House Majority Leader Steny Hoyer (D-MD) on Wednesday announced that the chamber will vote on making Juneteenth a federal holiday to commemorate the end of slavery in the U.S.
I look forward to bringing this bill to the Floor, and urge bipartisan support.
— Steny Hoyer (@LeaderHoyer) June 16, 2021
Hoyer’s announcement comes after the Senate unanimously passed its resolution making Juneteenth a federal holiday. The bill appears likely to pass the Democratic-led House, which would prompt the legislation to be sent to President Biden’s desk.
Legislation to commemorate Juneteenth — which is celebrated on June 19, marking the anniversary of Major General Gordon Granger’s 1865 announcement in Galveston, Texas of the end of slavery in accordance with President Abraham Lincoln’s 1863 Emancipation Proclamation — gained traction in light of Black Lives Matter protests last year over the killing of George Floyd.
Sen. Ron Johnson (R-WI) initially blocked the bill last year, arguing that making Juneteenth a federal holiday would cost taxpayers hundreds of millions of dollars.
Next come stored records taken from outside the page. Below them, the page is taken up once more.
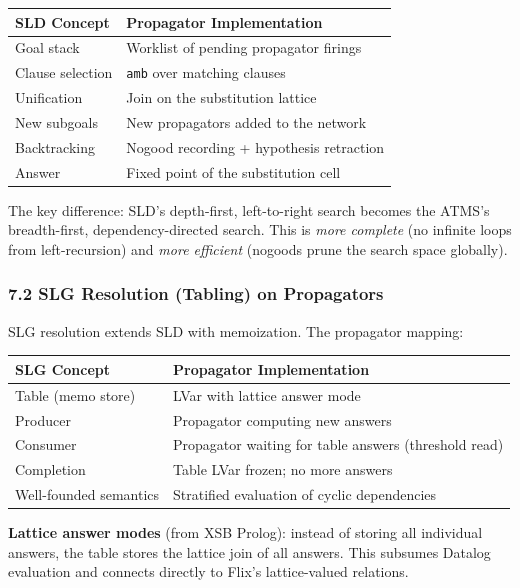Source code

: \documentclass[11pt]{article}
\begin{document}
\begin{center}
\begin{tabular}{ll}
SLD Concept & Propagator Implementation\\
\hline
Goal stack & Worklist of pending propagator firings\\
Clause selection & \texttt{amb} over matching clauses\\
Unification & Join on the substitution lattice\\
New subgoals & New propagators added to the network\\
Backtracking & Nogood recording + hypothesis retraction\\
Answer & Fixed point of the substitution cell\\
\end{tabular}
\end{center}

The key difference: SLD's depth-first, left-to-right search becomes the
ATMS's breadth-first, dependency-directed search. This is \emph{more complete}
(no infinite loops from left-recursion) and \emph{more efficient} (nogoods
prune the search space globally).
\subsubsection{7.2 SLG Resolution (Tabling) on Propagators}
\label{sec:org47d5184}

SLG resolution extends SLD with memoization. The propagator mapping:

\begin{center}
\begin{tabular}{ll}
SLG Concept & Propagator Implementation\\
\hline
Table (memo store) & LVar with lattice answer mode\\
Producer & Propagator computing new answers\\
Consumer & Propagator waiting for table answers (threshold read)\\
Completion & Table LVar frozen; no more answers\\
Well-founded semantics & Stratified evaluation of cyclic dependencies\\
\end{tabular}
\end{center}

\textbf{Lattice answer modes} (from XSB Prolog): instead of storing all
individual answers, the table stores the lattice join of all answers.
This subsumes Datalog evaluation and connects directly to Flix's
lattice-valued relations.
\end{document}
Johnson, however, backed off of his objection this week after it became clear the bill had enough support to overcome a filibuster.
“Although I strongly support celebrating Emancipation, I objected to the cost and lack of debate,” Johnson said. “While it still seems strange that having taxpayers provide federal employees paid time off is now required to celebrate the end of slavery, it is clear that there is no appetite in Congress to further discuss the matter.”